• **Instructions for the task**
A word-for-word copy of the data is what's wanted, with no pictures.
= = = = = = =
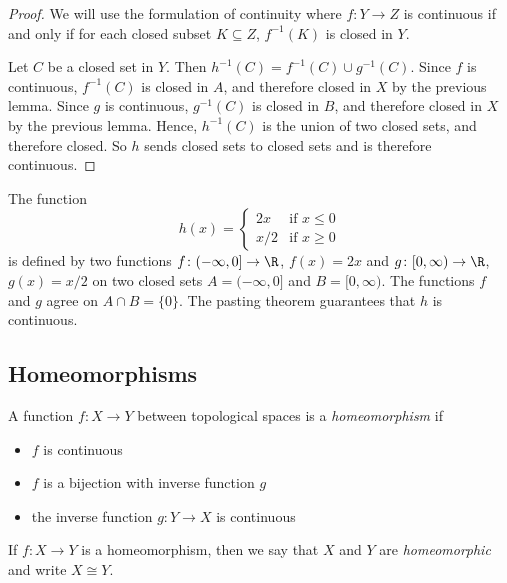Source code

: \documentclass[noname]{notes}
\begin{document}
\begin{proof}
	We will use the formulation of continuity where $f \colon Y \to Z$ is continuous if and only if for each closed subset $K \subseteq Z$, $f^{-1}(K)$ is closed in $Y$. 
	
	Let $C$ be a closed set in $Y$. Then $h^{-1}(C) = f^{-1}(C) \cup g^{-1}(C)$. Since $f$ is continuous, $f^{-1}(C)$ is closed in $A$, and therefore closed in $X$ by the previous lemma. Since $g$ is continuous, $g^{-1}(C)$ is closed in $B$, and therefore closed in $X$ by the previous lemma.
Hence, $h^{-1}(C)$ is the union of two closed sets, and therefore closed. So $h$ sends closed sets to closed sets and is therefore continuous.
\end{proof}

\begin{example}
	The function 
	\[
		h(x) = 
		\begin{cases}
			2x & \text{if \ \ } x \leq 0 \\
			x/2 & \text{if \ \ } x \geq 0
		\end{cases}
	\]
	is defined by two functions $f \colon (-\infty, 0] \to \R$, $f(x) = 2x$ and $g \colon [0,\infty) \to \R$, $g(x) = x/2$ on two closed sets $A = (-\infty,0]$ and $B = [0,\infty)$. The functions $f$ and $g$ agree on $A \cap B = \{0\}$. The pasting theorem guarantees that $h$ is continuous. 
\end{example}

\subsection{Homeomorphisms}

\begin{definition}
	A function $f \colon X \to Y$ between topological spaces is a \emph{homeomorphism} if 
	\begin{itemize}
		\item $f$ is continuous
		\item $f$ is a bijection with inverse function $g$
		\item the inverse function $g \colon Y \to X$ is continuous
	\end{itemize}
\end{definition}

\begin{definition}
	If $f \colon X \to Y$ is a homeomorphism, then we say that $X$ and $Y$ are \emph{homeomorphic} and write $X \cong Y$. 
\end{definition}
\end{document}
= = = = = = =
• **Answer space**
Source code

: \documentclass[noname]{notes}
\begin{document}
\begin{proof}
	We will use the formulation of continuity where $f \colon Y \to Z$ is continuous if and only if for each closed subset $K \subseteq Z$, $f^{-1}(K)$ is closed in $Y$. 
	
	Let $C$ be a closed set in $Y$. Then $h^{-1}(C) = f^{-1}(C) \cup g^{-1}(C)$. Since $f$ is continuous, $f^{-1}(C)$ is closed in $A$, and therefore closed in $X$ by the previous lemma. Since $g$ is continuous, $g^{-1}(C)$ is closed in $B$, and therefore closed in $X$ by the previous lemma.
Hence, $h^{-1}(C)$ is the union of two closed sets, and therefore closed. So $h$ sends closed sets to closed sets and is therefore continuous.
\end{proof}

\begin{example}
	The function 
	\[
		h(x) = 
		\begin{cases}
			2x & \text{if \ \ } x \leq 0 \\
			x/2 & \text{if \ \ } x \geq 0
		\end{cases}
	\]
	is defined by two functions $f \colon (-\infty, 0] \to \R$, $f(x) = 2x$ and $g \colon [0,\infty) \to \R$, $g(x) = x/2$ on two closed sets $A = (-\infty,0]$ and $B = [0,\infty)$. The functions $f$ and $g$ agree on $A \cap B = \{0\}$. The pasting theorem guarantees that $h$ is continuous. 
\end{example}

\subsection{Homeomorphisms}

\begin{definition}
	A function $f \colon X \to Y$ between topological spaces is a \emph{homeomorphism} if 
	\begin{itemize}
		\item $f$ is continuous
		\item $f$ is a bijection with inverse function $g$
		\item the inverse function $g \colon Y \to X$ is continuous
	\end{itemize}
\end{definition}

\begin{definition}
	If $f \colon X \to Y$ is a homeomorphism, then we say that $X$ and $Y$ are \emph{homeomorphic} and write $X \cong Y$. 
\end{definition}
\end{document}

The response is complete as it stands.